» EXERCISE PROMPT:
Collect all lines below with the string "access".

» RAW DATA:
════════
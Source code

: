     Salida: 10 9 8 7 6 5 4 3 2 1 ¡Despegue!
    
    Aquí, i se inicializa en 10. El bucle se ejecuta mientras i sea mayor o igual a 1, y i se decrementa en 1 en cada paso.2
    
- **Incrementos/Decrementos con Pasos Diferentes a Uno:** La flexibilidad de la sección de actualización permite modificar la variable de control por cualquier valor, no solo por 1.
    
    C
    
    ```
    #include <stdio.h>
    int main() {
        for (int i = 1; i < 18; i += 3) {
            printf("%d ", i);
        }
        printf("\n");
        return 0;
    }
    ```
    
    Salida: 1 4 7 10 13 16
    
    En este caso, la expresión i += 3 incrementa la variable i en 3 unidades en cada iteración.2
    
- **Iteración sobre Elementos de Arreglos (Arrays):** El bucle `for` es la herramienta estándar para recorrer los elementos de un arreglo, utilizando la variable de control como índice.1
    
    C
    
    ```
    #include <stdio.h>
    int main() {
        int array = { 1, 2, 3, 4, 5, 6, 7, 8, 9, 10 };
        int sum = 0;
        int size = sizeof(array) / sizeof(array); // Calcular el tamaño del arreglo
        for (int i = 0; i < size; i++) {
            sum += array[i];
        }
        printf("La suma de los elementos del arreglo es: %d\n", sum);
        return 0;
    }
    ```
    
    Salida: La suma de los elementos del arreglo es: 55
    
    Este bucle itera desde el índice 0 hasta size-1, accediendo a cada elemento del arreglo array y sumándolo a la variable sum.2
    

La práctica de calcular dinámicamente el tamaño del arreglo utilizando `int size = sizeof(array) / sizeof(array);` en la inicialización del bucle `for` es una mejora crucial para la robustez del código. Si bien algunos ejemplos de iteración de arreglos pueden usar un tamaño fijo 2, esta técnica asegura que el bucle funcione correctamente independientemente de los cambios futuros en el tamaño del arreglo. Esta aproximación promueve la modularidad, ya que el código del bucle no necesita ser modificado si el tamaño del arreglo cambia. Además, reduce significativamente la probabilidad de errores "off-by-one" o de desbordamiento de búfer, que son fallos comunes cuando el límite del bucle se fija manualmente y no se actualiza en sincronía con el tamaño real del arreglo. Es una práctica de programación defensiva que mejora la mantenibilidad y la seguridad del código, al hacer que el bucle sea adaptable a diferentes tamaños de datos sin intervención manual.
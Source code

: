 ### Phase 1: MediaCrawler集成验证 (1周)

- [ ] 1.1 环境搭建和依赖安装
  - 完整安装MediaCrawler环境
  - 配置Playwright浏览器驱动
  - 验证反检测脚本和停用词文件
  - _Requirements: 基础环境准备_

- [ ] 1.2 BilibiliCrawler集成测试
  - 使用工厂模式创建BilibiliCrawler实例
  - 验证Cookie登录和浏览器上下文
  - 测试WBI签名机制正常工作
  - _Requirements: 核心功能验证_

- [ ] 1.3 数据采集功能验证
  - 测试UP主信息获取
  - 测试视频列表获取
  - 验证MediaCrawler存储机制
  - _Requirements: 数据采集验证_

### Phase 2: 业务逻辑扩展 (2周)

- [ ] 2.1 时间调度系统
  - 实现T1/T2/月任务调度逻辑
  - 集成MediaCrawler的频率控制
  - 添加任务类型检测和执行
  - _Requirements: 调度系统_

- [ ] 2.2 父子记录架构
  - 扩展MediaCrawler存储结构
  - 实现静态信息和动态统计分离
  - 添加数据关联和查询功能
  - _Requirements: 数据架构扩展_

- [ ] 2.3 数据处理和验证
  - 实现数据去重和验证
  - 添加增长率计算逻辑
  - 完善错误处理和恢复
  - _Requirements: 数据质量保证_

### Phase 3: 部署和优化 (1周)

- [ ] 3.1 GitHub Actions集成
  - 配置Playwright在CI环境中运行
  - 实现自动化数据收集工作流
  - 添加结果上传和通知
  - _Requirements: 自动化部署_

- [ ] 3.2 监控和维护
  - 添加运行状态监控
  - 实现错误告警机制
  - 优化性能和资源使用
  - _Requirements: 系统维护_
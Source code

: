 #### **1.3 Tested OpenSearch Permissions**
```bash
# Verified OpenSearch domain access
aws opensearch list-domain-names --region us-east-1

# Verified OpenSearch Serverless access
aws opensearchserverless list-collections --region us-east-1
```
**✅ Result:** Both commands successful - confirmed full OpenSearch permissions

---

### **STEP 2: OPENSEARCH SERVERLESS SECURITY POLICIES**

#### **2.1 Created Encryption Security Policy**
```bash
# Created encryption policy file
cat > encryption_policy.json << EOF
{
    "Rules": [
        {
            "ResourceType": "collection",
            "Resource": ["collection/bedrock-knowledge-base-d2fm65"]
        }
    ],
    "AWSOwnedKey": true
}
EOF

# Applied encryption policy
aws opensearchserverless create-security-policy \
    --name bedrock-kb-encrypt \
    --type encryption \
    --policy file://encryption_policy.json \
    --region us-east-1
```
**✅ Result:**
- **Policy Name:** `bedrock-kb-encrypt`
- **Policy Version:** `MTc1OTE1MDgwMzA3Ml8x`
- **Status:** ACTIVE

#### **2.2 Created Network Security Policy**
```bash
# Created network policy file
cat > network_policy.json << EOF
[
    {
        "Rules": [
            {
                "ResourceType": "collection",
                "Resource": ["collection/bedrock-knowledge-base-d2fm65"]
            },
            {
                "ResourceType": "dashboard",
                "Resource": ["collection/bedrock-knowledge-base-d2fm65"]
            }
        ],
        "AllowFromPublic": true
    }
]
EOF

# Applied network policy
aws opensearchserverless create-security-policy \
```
════════
» ANSWER BELOW:
# Verified OpenSearch domain access
# Verified OpenSearch Serverless access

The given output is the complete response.